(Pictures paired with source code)

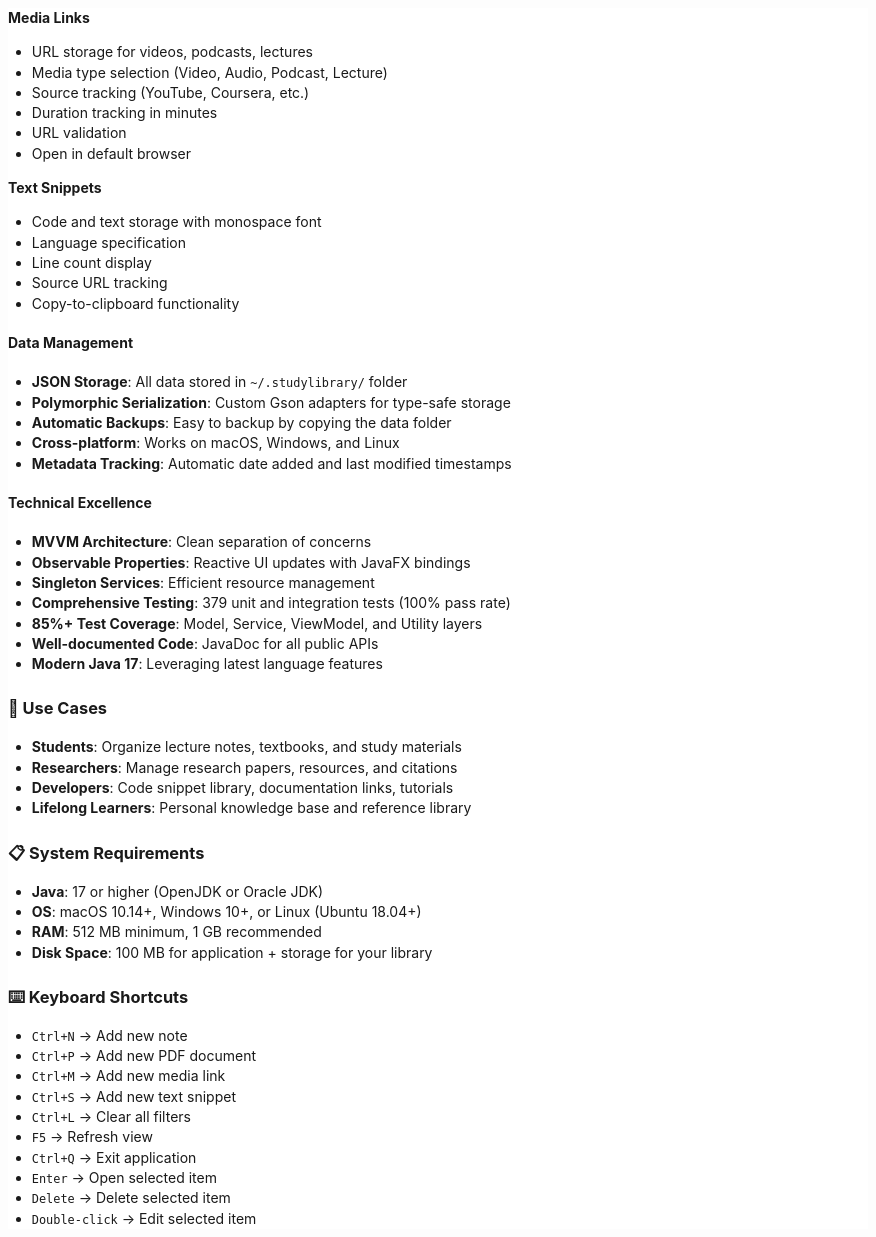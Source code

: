 **Media Links**

- URL storage for videos, podcasts, lectures
- Media type selection (Video, Audio, Podcast, Lecture)
- Source tracking (YouTube, Coursera, etc.)
- Duration tracking in minutes
- URL validation
- Open in default browser

**Text Snippets**

- Code and text storage with monospace font
- Language specification
- Line count display
- Source URL tracking
- Copy-to-clipboard functionality

#### Data Management

- **JSON Storage**: All data stored in `~/.studylibrary/` folder
- **Polymorphic Serialization**: Custom Gson adapters for type-safe storage
- **Automatic Backups**: Easy to backup by copying the data folder
- **Cross-platform**: Works on macOS, Windows, and Linux
- **Metadata Tracking**: Automatic date added and last modified timestamps

#### Technical Excellence

- **MVVM Architecture**: Clean separation of concerns
- **Observable Properties**: Reactive UI updates with JavaFX bindings
- **Singleton Services**: Efficient resource management
- **Comprehensive Testing**: 379 unit and integration tests (100% pass rate)
- **85%+ Test Coverage**: Model, Service, ViewModel, and Utility layers
- **Well-documented Code**: JavaDoc for all public APIs
- **Modern Java 17**: Leveraging latest language features

### 🎯 Use Cases

- **Students**: Organize lecture notes, textbooks, and study materials
- **Researchers**: Manage research papers, resources, and citations
- **Developers**: Code snippet library, documentation links, tutorials
- **Lifelong Learners**: Personal knowledge base and reference library

### 📋 System Requirements

- **Java**: 17 or higher (OpenJDK or Oracle JDK)
- **OS**: macOS 10.14+, Windows 10+, or Linux (Ubuntu 18.04+)
- **RAM**: 512 MB minimum, 1 GB recommended
- **Disk Space**: 100 MB for application + storage for your library

### ⌨️ Keyboard Shortcuts

- `Ctrl+N` → Add new note
- `Ctrl+P` → Add new PDF document
- `Ctrl+M` → Add new media link
- `Ctrl+S` → Add new text snippet
- `Ctrl+L` → Clear all filters
- `F5` → Refresh view
- `Ctrl+Q` → Exit application
- `Enter` → Open selected item
- `Delete` → Delete selected item
- `Double-click` → Edit selected item
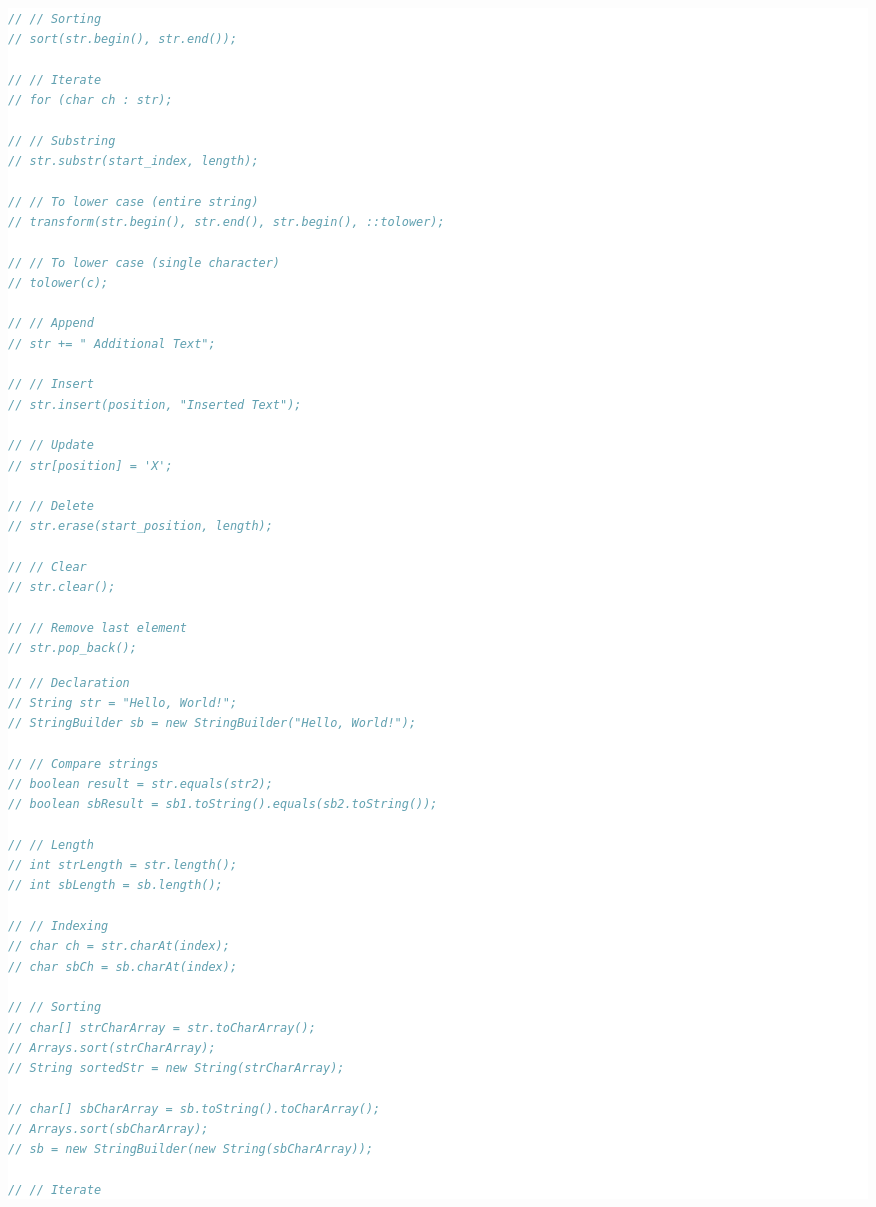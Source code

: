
 ```cpp
// // Sorting
// sort(str.begin(), str.end());

// // Iterate
// for (char ch : str);

// // Substring
// str.substr(start_index, length);

// // To lower case (entire string)
// transform(str.begin(), str.end(), str.begin(), ::tolower);

// // To lower case (single character)
// tolower(c);

// // Append
// str += " Additional Text";

// // Insert
// str.insert(position, "Inserted Text");

// // Update
// str[position] = 'X';

// // Delete
// str.erase(start_position, length);

// // Clear
// str.clear();

// // Remove last element
// str.pop_back();
```

</td>
<td>

```java
// // Declaration
// String str = "Hello, World!";
// StringBuilder sb = new StringBuilder("Hello, World!");

// // Compare strings
// boolean result = str.equals(str2);
// boolean sbResult = sb1.toString().equals(sb2.toString());

// // Length
// int strLength = str.length();
// int sbLength = sb.length();

// // Indexing
// char ch = str.charAt(index);
// char sbCh = sb.charAt(index);

// // Sorting
// char[] strCharArray = str.toCharArray();
// Arrays.sort(strCharArray);
// String sortedStr = new String(strCharArray);

// char[] sbCharArray = sb.toString().toCharArray();
// Arrays.sort(sbCharArray);
// sb = new StringBuilder(new String(sbCharArray));

// // Iterate
```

• [Task directions]: Answer with a single number: the count of lines in the entries that hold the word "tolower".

• [Task solution]: 2